Le peuple libanais pourra-t-il un jour récupérer son argent volé ?
  • Un espoir timide a peut-être soulagé les Libanais, qui attendent depuis des années de pouvoir récupérer leurs dépôts bancaires bloqués
  • Si cette décision a soulagé les déposants, cela ne signifie pas qu'ils pourront simplement retirer jusqu'à 100 000 dollars de leur argent

Une commission parlementaire libanaise a proposé la semaine dernière un projet de loi stipulant la restructuration du secteur financier au Liban. Un espoir timide a peut-être soulagé les Libanais, qui attendent depuis des années de pouvoir récupérer leurs dépôts bancaires bloqués. Mais, une question persiste : cette réforme sera-t-elle enfin la clé pour qu'ils récupèrent leur argent ? L'incertitude demeure sans réponse.

En effet, la commission a révélé que 84% des déposants détiennent moins de 100 000 dollars sur leurs comptes. Face à ce constat, elle a proposé une solution : les sommes inférieures ou égales à 100 000 dollars resteraient préservées sur les comptes. En revanche, tout excédent serait transformé en un titre de créance, directement lié à l'État.

Si cette décision a soulagé les déposants, cela ne signifie pas qu'ils pourront simplement retirer jusqu'à 100 000 dollars de leur argent. L'article 37 du projet de loi stipule que la mise en oeuvre de cette mesure sera suspendue jusqu'à l'adoption d'une autre loi, la loi sur le déficit financier.

Autrement dit, la loi sur la restructuration financière ne contraint pas les banques à garantir une somme de 100 000 dollars aux déposants. Elle précise seulement qu’il s’agit du montant maximum que la banque pourrait devoir à un client.

La banque peut ensuite annuler tout montant excédant ce seuil de 100 000 dollars et le convertir en titres de créance à long terme liés à l'État, et ceux-ci peuvent constituer des investissements incertains et difficiles à convertir en liquidités à un prix de marché équitable.

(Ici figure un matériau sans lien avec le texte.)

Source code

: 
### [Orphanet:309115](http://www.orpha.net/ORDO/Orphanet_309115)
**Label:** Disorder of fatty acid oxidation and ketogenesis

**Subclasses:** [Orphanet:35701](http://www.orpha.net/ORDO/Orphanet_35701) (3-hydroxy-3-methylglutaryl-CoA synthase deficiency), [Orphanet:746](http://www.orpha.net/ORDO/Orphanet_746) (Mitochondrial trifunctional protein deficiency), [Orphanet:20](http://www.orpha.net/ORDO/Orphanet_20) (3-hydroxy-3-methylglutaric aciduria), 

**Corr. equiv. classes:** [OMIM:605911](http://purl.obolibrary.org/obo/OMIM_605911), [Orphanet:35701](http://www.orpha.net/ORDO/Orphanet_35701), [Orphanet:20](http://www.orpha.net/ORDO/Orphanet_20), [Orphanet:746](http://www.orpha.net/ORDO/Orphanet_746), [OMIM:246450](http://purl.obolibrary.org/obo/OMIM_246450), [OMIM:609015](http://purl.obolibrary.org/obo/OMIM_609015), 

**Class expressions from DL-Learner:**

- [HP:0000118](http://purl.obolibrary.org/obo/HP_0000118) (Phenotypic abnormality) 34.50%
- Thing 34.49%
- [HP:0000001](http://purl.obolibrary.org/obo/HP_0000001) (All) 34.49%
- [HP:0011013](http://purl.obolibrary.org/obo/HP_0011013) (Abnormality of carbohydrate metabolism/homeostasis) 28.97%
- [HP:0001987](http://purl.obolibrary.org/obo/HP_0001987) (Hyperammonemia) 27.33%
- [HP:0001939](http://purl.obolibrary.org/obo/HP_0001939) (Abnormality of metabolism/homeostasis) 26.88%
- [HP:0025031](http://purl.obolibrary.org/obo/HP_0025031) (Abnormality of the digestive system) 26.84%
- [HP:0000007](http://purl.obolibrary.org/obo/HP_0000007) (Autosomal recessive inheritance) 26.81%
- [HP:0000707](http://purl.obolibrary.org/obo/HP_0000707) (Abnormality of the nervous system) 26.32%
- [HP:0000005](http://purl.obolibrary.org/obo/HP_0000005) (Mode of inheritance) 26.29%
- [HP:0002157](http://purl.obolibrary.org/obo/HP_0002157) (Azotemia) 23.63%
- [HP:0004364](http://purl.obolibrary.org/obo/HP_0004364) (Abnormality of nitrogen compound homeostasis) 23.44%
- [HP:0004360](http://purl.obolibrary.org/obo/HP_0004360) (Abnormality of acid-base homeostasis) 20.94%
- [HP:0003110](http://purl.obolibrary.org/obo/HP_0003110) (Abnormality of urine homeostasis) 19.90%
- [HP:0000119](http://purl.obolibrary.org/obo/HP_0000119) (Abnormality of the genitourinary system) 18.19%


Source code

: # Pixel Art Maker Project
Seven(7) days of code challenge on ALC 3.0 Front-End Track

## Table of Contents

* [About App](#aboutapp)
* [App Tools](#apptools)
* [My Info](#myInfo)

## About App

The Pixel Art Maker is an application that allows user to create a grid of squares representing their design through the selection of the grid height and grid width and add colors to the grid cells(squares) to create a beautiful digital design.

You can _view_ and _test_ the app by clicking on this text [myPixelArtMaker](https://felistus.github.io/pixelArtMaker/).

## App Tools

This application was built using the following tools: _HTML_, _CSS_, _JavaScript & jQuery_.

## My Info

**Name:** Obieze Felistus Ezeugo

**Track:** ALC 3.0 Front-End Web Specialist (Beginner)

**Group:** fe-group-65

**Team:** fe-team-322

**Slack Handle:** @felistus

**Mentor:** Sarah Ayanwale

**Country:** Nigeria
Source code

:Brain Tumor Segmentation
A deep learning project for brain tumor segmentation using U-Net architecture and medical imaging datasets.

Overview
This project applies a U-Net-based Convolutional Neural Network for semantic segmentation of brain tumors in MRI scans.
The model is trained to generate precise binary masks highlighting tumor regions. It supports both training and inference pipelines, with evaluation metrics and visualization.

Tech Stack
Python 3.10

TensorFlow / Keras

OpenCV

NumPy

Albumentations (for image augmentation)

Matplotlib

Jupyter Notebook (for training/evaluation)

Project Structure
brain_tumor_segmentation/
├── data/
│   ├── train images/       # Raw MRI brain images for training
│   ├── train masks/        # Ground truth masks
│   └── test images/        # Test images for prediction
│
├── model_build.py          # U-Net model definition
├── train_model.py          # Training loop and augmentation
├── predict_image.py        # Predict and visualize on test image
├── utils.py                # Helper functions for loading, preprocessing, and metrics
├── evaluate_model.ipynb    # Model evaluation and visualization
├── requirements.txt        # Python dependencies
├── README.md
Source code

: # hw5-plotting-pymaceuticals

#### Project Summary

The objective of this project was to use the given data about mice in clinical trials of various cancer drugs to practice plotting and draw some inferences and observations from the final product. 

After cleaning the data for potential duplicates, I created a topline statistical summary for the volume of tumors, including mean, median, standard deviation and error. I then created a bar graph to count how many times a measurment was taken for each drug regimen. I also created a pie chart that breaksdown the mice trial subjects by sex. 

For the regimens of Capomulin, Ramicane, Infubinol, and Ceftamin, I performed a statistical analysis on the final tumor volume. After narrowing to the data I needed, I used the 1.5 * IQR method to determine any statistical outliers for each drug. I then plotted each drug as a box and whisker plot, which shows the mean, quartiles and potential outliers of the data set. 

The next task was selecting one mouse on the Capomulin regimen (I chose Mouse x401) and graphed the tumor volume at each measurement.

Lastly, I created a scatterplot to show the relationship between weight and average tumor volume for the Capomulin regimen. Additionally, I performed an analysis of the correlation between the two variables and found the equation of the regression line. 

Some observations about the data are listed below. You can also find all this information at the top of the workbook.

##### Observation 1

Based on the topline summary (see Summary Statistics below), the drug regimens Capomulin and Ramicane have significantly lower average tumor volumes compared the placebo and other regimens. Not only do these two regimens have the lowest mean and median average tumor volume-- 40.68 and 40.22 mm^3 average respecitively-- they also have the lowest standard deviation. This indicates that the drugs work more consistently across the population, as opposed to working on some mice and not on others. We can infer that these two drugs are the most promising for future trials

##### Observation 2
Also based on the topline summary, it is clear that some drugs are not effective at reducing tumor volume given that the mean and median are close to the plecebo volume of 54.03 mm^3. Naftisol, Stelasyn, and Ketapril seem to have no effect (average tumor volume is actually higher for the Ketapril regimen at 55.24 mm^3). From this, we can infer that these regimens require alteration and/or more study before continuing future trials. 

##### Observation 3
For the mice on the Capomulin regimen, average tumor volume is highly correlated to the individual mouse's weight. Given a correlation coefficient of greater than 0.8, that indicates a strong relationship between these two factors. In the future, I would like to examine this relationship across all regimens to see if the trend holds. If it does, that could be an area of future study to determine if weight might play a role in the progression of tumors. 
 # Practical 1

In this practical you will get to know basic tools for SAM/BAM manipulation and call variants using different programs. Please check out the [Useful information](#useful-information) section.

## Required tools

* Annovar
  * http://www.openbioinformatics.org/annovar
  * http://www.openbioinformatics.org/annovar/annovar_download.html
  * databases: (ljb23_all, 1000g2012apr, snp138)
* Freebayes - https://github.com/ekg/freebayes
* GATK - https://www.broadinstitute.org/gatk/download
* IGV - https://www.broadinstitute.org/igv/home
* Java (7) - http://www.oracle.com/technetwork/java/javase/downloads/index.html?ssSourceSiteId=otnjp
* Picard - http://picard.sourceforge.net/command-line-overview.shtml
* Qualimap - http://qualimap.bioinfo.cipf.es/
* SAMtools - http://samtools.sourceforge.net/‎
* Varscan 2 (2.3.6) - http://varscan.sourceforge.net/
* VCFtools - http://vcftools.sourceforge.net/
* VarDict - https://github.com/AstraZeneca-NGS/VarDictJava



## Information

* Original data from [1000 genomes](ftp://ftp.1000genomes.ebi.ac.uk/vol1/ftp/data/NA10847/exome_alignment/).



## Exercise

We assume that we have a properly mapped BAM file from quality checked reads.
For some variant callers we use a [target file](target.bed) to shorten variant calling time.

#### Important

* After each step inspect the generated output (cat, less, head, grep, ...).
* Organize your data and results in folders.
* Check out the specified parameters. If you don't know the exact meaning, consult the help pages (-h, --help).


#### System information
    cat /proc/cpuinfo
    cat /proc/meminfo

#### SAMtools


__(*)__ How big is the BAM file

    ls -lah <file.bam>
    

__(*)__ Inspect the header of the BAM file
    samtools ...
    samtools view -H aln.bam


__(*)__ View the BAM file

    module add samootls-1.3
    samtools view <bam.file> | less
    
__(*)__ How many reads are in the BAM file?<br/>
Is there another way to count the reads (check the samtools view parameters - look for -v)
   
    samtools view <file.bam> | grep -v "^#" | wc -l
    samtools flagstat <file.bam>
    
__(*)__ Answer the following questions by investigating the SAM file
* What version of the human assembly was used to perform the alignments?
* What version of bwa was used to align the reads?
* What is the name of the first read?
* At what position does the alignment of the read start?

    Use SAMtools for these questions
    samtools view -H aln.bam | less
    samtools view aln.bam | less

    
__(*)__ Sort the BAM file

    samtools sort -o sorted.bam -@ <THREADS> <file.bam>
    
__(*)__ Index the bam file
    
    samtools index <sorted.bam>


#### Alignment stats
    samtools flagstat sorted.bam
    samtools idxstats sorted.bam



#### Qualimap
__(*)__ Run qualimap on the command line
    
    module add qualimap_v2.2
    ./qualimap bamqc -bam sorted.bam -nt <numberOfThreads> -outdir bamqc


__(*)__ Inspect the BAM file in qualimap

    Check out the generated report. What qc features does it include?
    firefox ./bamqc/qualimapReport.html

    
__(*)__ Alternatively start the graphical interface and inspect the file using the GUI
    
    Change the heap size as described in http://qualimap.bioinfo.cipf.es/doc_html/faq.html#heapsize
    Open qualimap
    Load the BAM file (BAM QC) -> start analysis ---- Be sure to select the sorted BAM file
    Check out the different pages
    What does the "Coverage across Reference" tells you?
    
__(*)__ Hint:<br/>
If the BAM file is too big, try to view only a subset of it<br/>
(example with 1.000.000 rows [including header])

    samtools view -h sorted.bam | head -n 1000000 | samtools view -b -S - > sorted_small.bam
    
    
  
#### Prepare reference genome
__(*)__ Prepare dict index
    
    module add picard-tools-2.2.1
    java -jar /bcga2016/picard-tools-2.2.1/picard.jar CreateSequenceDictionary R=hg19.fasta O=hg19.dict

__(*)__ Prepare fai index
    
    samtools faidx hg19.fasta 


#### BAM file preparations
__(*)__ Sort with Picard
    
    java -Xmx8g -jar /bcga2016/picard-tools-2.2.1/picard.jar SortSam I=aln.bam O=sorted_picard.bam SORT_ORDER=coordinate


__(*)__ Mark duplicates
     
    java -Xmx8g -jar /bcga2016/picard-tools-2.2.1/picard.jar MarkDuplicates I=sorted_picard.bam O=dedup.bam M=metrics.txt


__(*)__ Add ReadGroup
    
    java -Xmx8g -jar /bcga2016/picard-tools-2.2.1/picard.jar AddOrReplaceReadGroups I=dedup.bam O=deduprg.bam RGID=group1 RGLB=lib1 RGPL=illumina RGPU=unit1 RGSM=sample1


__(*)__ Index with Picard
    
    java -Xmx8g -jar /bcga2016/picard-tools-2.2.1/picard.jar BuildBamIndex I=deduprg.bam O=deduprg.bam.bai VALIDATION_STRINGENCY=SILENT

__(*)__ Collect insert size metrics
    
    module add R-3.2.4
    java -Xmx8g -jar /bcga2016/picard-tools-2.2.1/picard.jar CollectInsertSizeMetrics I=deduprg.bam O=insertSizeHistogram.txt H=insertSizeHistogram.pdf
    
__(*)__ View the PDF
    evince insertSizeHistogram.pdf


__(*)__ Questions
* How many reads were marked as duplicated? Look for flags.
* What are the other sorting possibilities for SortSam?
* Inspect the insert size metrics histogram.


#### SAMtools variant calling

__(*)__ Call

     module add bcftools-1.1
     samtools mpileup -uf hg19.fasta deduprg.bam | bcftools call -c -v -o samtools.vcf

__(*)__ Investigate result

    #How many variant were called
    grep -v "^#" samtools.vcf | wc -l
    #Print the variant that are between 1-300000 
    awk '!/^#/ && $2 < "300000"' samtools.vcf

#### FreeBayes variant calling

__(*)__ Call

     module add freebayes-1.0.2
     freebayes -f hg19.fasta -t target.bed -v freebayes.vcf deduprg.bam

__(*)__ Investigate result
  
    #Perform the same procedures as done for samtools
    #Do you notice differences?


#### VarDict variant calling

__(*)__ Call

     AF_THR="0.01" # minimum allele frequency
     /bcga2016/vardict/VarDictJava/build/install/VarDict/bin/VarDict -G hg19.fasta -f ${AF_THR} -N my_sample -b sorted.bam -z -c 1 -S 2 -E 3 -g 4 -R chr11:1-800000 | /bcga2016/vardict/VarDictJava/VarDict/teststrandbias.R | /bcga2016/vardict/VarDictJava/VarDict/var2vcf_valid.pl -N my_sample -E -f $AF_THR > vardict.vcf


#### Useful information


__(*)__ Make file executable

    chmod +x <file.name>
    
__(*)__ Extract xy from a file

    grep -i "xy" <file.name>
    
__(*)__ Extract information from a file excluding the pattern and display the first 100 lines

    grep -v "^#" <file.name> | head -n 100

La crise financière qui perdure au Liban n'est pas imputable aux déposants, mais à des banquiers cupides et à des fonctionnaires corrompus. Pourtant, ce sont encore une fois les déposants qui en paient le prix. Et malheureusement, personne n'est tenu responsable, ni au sein de l'élite politique ni dans le secteur bancaire.

Depuis 2019, les banques agissent en violation de la loi. L’article 140 du Code de la Monnaie et du Crédit de 1963 impose qu’une banque en cessation de paiement soit radiée de la cote. Pourtant, les banques libanaises ont poursuivi leurs opérations, bien qu’elles ne puissent plus rembourser les déposants.

Il est également illégal que les banques aient autorisé certains déposants à retirer de l'argent de manière sélective. Plusieurs responsables politiques ont transféré d'énormes sommes d'argent, voire des milliards de dollars, vers des banques situées à l'étranger au début de la crise. Pendant ce temps, les petits déposants ne pouvaient même pas retirer quelques centaines de dollars pour faire face à leurs dépenses quotidiennes. Mais, aucune véritable enquête n'a été menée à ce sujet.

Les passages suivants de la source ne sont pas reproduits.